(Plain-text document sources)
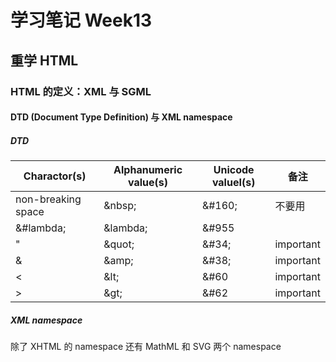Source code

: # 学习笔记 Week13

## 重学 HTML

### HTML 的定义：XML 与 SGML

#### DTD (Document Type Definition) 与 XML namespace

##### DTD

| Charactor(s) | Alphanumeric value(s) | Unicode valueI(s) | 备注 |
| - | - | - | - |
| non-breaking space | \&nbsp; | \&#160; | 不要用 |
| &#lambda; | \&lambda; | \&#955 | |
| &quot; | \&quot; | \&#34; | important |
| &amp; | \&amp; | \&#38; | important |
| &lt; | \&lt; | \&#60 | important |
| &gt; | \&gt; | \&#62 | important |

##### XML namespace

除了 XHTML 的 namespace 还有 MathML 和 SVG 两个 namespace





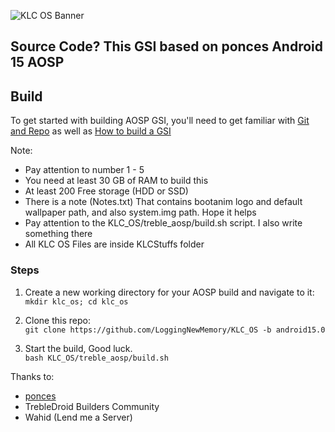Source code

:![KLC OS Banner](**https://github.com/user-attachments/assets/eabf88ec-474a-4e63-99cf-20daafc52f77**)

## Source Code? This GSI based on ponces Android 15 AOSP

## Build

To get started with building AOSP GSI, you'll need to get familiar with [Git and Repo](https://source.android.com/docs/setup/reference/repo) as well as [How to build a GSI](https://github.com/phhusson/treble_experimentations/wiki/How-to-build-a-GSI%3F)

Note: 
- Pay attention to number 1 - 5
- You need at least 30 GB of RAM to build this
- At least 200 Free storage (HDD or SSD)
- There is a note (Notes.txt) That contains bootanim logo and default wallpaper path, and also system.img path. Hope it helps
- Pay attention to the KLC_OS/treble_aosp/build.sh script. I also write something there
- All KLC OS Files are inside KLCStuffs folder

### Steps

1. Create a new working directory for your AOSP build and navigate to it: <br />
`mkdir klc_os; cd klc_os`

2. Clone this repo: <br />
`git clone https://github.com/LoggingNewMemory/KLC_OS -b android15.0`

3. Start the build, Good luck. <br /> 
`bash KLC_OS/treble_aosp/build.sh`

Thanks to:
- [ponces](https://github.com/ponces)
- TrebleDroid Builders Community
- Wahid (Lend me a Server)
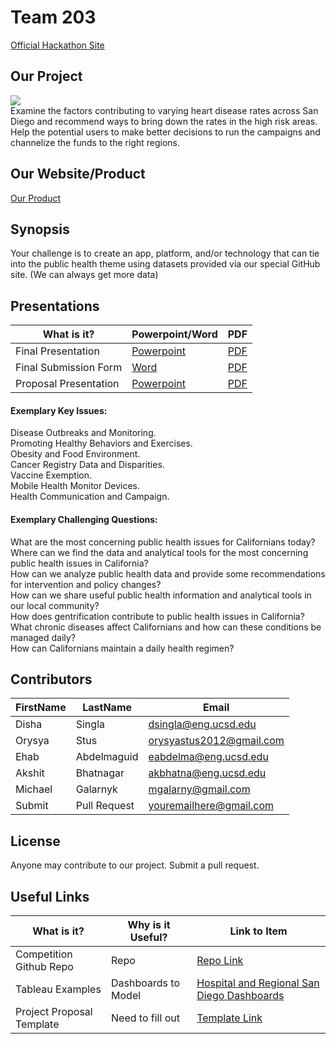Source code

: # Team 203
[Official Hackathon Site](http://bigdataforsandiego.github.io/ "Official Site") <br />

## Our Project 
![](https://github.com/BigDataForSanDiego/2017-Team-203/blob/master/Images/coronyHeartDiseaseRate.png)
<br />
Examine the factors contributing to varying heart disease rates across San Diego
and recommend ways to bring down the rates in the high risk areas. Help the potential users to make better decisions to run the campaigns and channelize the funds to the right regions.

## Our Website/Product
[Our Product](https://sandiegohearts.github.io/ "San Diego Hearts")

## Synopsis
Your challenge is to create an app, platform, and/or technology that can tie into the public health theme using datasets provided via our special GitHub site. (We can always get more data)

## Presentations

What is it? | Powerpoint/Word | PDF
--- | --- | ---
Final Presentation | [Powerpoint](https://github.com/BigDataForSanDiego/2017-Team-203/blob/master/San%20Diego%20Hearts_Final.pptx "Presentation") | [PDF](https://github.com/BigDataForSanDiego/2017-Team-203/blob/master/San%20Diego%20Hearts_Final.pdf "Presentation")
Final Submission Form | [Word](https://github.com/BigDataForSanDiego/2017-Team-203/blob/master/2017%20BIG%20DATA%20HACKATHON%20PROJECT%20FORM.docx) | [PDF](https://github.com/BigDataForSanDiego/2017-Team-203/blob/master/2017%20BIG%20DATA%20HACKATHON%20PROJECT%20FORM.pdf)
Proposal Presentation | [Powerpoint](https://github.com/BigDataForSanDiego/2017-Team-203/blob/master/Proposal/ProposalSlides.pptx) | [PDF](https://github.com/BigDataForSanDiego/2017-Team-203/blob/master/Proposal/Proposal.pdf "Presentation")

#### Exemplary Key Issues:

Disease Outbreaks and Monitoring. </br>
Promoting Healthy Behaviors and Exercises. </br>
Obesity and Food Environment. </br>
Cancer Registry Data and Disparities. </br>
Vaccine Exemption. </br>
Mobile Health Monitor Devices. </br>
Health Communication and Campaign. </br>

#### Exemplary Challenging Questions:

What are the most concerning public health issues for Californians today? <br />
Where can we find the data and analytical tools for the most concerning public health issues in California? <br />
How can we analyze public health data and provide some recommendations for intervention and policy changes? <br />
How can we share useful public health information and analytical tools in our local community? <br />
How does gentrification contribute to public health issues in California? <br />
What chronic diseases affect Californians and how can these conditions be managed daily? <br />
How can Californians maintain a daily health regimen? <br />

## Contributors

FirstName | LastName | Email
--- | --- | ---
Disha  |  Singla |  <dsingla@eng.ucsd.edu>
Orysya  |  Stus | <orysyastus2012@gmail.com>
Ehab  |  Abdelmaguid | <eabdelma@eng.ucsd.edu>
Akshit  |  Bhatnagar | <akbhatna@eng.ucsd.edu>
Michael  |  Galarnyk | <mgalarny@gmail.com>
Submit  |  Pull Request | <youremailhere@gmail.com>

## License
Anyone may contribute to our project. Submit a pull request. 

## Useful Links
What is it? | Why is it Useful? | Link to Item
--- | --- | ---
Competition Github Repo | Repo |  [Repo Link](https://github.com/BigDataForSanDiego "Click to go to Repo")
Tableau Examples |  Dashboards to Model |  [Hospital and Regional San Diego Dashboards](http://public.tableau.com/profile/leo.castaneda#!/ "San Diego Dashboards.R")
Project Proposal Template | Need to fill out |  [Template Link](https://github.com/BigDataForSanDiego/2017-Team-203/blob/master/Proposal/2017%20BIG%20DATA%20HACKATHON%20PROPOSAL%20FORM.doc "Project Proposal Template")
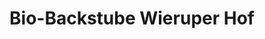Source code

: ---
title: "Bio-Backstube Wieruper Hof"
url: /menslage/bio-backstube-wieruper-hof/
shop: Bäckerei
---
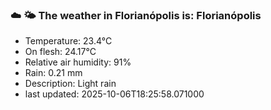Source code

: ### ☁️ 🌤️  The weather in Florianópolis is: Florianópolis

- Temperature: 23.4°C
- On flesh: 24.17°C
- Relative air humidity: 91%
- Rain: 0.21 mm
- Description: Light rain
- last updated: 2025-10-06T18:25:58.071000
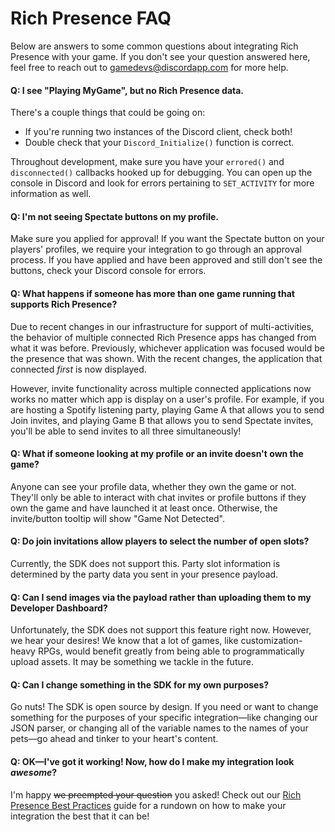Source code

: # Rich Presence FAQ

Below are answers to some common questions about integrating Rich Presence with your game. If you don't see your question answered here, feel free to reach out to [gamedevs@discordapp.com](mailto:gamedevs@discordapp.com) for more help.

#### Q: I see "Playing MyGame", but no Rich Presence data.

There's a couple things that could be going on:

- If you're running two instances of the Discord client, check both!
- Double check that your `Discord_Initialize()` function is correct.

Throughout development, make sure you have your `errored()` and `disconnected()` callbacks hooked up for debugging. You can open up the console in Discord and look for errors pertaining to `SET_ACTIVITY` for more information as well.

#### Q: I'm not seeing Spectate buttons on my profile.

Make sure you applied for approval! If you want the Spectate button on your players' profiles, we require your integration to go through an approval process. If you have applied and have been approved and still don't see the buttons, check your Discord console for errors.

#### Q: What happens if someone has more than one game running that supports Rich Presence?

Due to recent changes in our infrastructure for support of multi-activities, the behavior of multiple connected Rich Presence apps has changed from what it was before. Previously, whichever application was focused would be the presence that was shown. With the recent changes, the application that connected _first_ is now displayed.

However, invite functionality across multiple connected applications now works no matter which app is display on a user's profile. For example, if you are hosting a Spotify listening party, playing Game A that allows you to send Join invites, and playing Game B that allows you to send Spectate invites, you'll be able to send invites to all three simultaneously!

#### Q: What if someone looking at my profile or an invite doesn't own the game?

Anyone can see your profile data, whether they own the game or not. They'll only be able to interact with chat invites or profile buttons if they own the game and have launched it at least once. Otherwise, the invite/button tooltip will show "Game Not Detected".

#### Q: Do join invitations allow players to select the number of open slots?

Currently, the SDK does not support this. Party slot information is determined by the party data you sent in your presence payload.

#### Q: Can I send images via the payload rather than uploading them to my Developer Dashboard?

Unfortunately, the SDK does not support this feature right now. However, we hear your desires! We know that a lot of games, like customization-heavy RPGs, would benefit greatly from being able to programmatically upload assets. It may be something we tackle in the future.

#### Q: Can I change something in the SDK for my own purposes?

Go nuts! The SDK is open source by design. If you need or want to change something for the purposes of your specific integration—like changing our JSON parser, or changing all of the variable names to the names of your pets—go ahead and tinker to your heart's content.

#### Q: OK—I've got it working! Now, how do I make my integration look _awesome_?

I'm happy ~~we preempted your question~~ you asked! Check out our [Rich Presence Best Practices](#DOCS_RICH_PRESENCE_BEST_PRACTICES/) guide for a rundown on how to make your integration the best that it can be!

▸ About this exercise: Set down only the lines above that fall between the line holding "Vaccine Exemption. </br>" and the line holding "## Useful Links", inclusive, keeping each exact.

▸ Answer section:
Vaccine Exemption. </br>
Mobile Health Monitor Devices. </br>
Health Communication and Campaign. </br>

#### Exemplary Challenging Questions:

What are the most concerning public health issues for Californians today? <br />
Where can we find the data and analytical tools for the most concerning public health issues in California? <br />
How can we analyze public health data and provide some recommendations for intervention and policy changes? <br />
How can we share useful public health information and analytical tools in our local community? <br />
How does gentrification contribute to public health issues in California? <br />
What chronic diseases affect Californians and how can these conditions be managed daily? <br />
How can Californians maintain a daily health regimen? <br />

## Contributors

FirstName | LastName | Email
--- | --- | ---
Disha  |  Singla |  <dsingla@eng.ucsd.edu>
Orysya  |  Stus | <orysyastus2012@gmail.com>
Ehab  |  Abdelmaguid | <eabdelma@eng.ucsd.edu>
Akshit  |  Bhatnagar | <akbhatna@eng.ucsd.edu>
Michael  |  Galarnyk | <mgalarny@gmail.com>
Submit  |  Pull Request | <youremailhere@gmail.com>

## License
Anyone may contribute to our project. Submit a pull request. 

## Useful Links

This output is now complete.